What you have to do:
The entries below contain a stretch that opens with the line containing "## Quick Links" and closes with the line containing "- [Requirements](#requirements)"; set down that stretch exactly, both ends included, and nothing else.

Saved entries
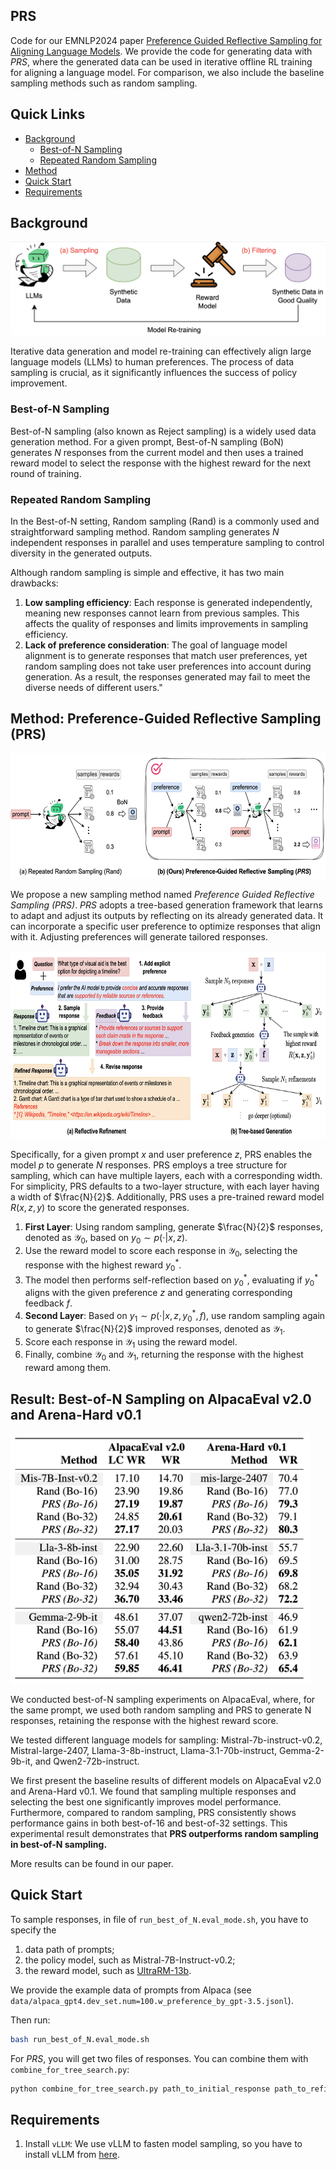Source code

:## PRS
Code for our EMNLP2024 paper [Preference Guided Reflective Sampling for Aligning Language Models](https://arxiv.org/abs/2408.12163). We provide the code for generating data with *PRS*, where the generated data can be used in iterative offline RL training for aligning a language model. For comparison, we also include the baseline sampling methods such as random sampling.

## Quick Links
  - [Background](#background)
    - [Best-of-N Sampling](#best-of-n-sampling)
    - [Repeated Random Sampling](#repeated-random-sampling)
  - [Method](#method-preference-guided-reflective-sampling-prs)
  - [Quick Start](#quick-start)
  - [Requirements](#requirements)

## Background
<img src="./figures/framework.png" height="150" alt="Description of Image">

Iterative data generation and model re-training can effectively align large language models (LLMs) to human preferences. The process of data sampling is crucial, as it significantly influences the success of policy improvement.




### Best-of-N Sampling
Best-of-N sampling (also known as Reject sampling) is a widely used data generation method. For a given prompt, Best-of-N sampling (BoN) generates  $N$ responses from the current model and then uses a trained reward model to select the response with the highest reward for the next round of training.

### Repeated Random Sampling
In the Best-of-N setting, Random sampling (Rand) is a commonly used and straightforward sampling method. Random sampling generates $N$ independent responses in parallel and uses temperature sampling to control diversity in the generated outputs.

Although random sampling is simple and effective, it has two main drawbacks:

1. **Low sampling efficiency**: Each response is generated independently, meaning new responses cannot learn from previous samples. This affects the quality of responses and limits improvements in sampling efficiency.
2. **Lack of preference consideration**: The goal of language model alignment is to generate responses that match user preferences, yet random sampling does not take user preferences into account during generation. As a result, the responses generated may fail to meet the diverse needs of different users."


## Method: Preference-Guided Reflective Sampling (PRS)
<img src="./figures/rand_vs_prs.png" height="200" alt="Description of Image">

We propose a new sampling method named *Preference Guided Reflective Sampling (PRS)*. *PRS* adopts a tree-based generation framework that learns to adapt and adjust its outputs by reflecting on its already generated data. It can incorporate a specific user preference to optimize responses that align with it. Adjusting preferences will generate tailored responses.


<img src="./figures/method.png" height="300" alt="Description of Image">

Specifically, for a given prompt $x$ and user preference $z$, PRS enables the model $p$ to generate $N$ responses. PRS employs a tree structure for sampling, which can have multiple layers, each with a corresponding width. For simplicity, PRS defaults to a two-layer structure, with each layer having a width of $\frac{N}{2}$. Additionally, PRS uses a pre-trained reward model $R(x, z, y)$ to score the generated responses.

1. **First Layer**: Using random sampling, generate $\frac{N}{2}$ responses, denoted as $\mathcal{Y}_0$, based on $y_0 \sim p(\cdot | x, z)$.
2. Use the reward model to score each response in $\mathcal{Y}_0$, selecting the response with the highest reward $y_0^*$.
3. The model then performs self-reflection based on $y_0^*$, evaluating if $y_0^*$ aligns with the given preference $z$ and generating corresponding feedback $f$.
4. **Second Layer**: Based on $y_1 \sim p(\cdot | x, z, y_0^*, f)$, use random sampling again to generate $\frac{N}{2}$ improved responses, denoted as $\mathcal{Y}_1$.
5. Score each response in $\mathcal{Y}_1$ using the reward model.
6. Finally, combine $\mathcal{Y}_0$ and $\mathcal{Y}_1$, returning the response with the highest reward among them.




## Result: Best-of-N Sampling on AlpacaEval v2.0 and Arena-Hard v0.1
<img src="./figures/result_BoN.png" height="400" alt="Description of Image">

We conducted best-of-N sampling experiments on AlpacaEval, where, for the same prompt, we used both random sampling and PRS to generate N responses, retaining the response with the highest reward score.

We tested different language models for sampling: Mistral-7b-instruct-v0.2, Mistral-large-2407, Llama-3-8b-instruct, Llama-3.1-70b-instruct, Gemma-2-9b-it, and Qwen2-72b-instruct.

We first present the baseline results of different models on AlpacaEval v2.0 and Arena-Hard v0.1. We found that sampling multiple responses and selecting the best one significantly improves model performance. Furthermore, compared to random sampling, PRS consistently shows performance gains in both best-of-16 and best-of-32 settings. This experimental result demonstrates that **PRS outperforms random sampling in best-of-N sampling.**

More results can be found in our paper.



## Quick Start
To sample responses, in file of `run_best_of_N.eval_mode.sh`, you have to specify the 

1. data path of prompts;
2. the policy model, such as Mistral-7B-Instruct-v0.2;
3. the reward model, such as [UltraRM-13b](https://huggingface.co/openbmb/UltraRM-13b). 

We provide the example data of prompts from Alpaca (see `data/alpaca_gpt4.dev_set.num=100.w_preference_by_gpt-3.5.jsonl`).

Then run:
```bash
bash run_best_of_N.eval_mode.sh
```

For *PRS*, you will get two files of responses. You can combine them with `combine_for_tree_search.py`:

```bash
python combine_for_tree_search.py path_to_initial_response path_to_refinement path_to_save
```

## Requirements

1. Install `vLLM`: We use vLLM to fasten model sampling, so you have to install vLLM from [here](https://docs.vllm.ai/en/latest/getting_started/installation.html).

Output for this exercise:
## Quick Links
  - [Background](#background)
    - [Best-of-N Sampling](#best-of-n-sampling)
    - [Repeated Random Sampling](#repeated-random-sampling)
  - [Method](#method-preference-guided-reflective-sampling-prs)
  - [Quick Start](#quick-start)
  - [Requirements](#requirements)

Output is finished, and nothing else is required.